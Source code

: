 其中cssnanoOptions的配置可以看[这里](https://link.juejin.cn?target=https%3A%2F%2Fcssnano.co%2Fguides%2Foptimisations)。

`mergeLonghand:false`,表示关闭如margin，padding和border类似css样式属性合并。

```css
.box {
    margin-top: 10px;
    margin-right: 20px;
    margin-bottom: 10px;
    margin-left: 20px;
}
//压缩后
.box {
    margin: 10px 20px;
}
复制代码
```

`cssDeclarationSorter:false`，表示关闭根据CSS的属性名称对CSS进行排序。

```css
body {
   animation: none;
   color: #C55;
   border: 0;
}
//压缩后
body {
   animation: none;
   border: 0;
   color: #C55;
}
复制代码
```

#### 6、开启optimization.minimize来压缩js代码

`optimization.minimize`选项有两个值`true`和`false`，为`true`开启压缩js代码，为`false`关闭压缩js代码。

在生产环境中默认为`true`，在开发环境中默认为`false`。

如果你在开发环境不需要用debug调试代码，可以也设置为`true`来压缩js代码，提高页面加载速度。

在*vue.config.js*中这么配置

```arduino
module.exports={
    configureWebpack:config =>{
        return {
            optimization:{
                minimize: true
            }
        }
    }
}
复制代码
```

* **Work instruction**
The data are to be transcribed in full, exactly as given.

* **Completed task**
Source code

: 其中cssnanoOptions的配置可以看[这里](https://link.juejin.cn?target=https%3A%2F%2Fcssnano.co%2Fguides%2Foptimisations)。

`mergeLonghand:false`,表示关闭如margin，padding和border类似css样式属性合并。

```css
.box {
    margin-top: 10px;
    margin-right: 20px;
    margin-bottom: 10px;
    margin-left: 20px;
}
//压缩后
.box {
    margin: 10px 20px;
}
复制代码
```

`cssDeclarationSorter:false`，表示关闭根据CSS的属性名称对CSS进行排序。

```css
body {
   animation: none;
   color: #C55;
   border: 0;
}
//压缩后
body {
   animation: none;
   border: 0;
   color: #C55;
}
复制代码
```

#### 6、开启optimization.minimize来压缩js代码

`optimization.minimize`选项有两个值`true`和`false`，为`true`开启压缩js代码，为`false`关闭压缩js代码。

在生产环境中默认为`true`，在开发环境中默认为`false`。

如果你在开发环境不需要用debug调试代码，可以也设置为`true`来压缩js代码，提高页面加载速度。

在*vue.config.js*中这么配置

```arduino
module.exports={
    configureWebpack:config =>{
        return {
            optimization:{
                minimize: true
            }
        }
    }
}
复制代码
```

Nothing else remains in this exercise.